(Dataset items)
....

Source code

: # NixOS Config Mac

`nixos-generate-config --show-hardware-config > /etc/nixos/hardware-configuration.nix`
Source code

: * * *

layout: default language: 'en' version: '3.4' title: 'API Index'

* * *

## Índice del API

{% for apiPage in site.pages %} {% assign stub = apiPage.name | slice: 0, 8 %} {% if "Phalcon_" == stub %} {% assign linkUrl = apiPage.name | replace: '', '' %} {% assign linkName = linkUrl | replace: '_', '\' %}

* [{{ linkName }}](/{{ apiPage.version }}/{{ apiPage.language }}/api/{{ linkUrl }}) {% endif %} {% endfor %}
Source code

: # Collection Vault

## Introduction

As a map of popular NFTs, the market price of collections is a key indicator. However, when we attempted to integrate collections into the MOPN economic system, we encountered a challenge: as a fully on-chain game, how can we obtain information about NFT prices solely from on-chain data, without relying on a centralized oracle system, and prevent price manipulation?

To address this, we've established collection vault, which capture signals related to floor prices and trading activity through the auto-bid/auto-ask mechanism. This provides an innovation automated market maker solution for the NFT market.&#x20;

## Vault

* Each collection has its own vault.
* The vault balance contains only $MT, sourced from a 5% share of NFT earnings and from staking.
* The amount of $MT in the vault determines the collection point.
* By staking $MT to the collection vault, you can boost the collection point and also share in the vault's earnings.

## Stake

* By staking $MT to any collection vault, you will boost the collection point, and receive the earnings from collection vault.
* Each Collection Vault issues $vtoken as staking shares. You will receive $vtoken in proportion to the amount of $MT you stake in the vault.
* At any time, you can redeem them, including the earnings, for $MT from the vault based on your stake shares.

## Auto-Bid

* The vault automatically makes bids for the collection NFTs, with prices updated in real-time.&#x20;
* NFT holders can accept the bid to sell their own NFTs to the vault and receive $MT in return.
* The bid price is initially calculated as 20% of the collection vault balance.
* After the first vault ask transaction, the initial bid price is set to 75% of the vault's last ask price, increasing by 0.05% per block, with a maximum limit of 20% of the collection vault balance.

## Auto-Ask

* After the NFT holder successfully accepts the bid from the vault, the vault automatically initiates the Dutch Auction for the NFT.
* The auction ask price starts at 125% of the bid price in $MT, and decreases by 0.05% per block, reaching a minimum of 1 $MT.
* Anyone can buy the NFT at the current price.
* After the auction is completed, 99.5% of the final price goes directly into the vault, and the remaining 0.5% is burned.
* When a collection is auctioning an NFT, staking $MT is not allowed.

....

# [EXERCISE DESCRIPTION]
Every line that contains the string "version" should be copied from the records.

# [YOUR SOLUTION]
layout: default language: 'en' version: '3.4' title: 'API Index'
* [{{ linkName }}](/{{ apiPage.version }}/{{ apiPage.language }}/api/{{ linkUrl }}) {% endif %} {% endfor %}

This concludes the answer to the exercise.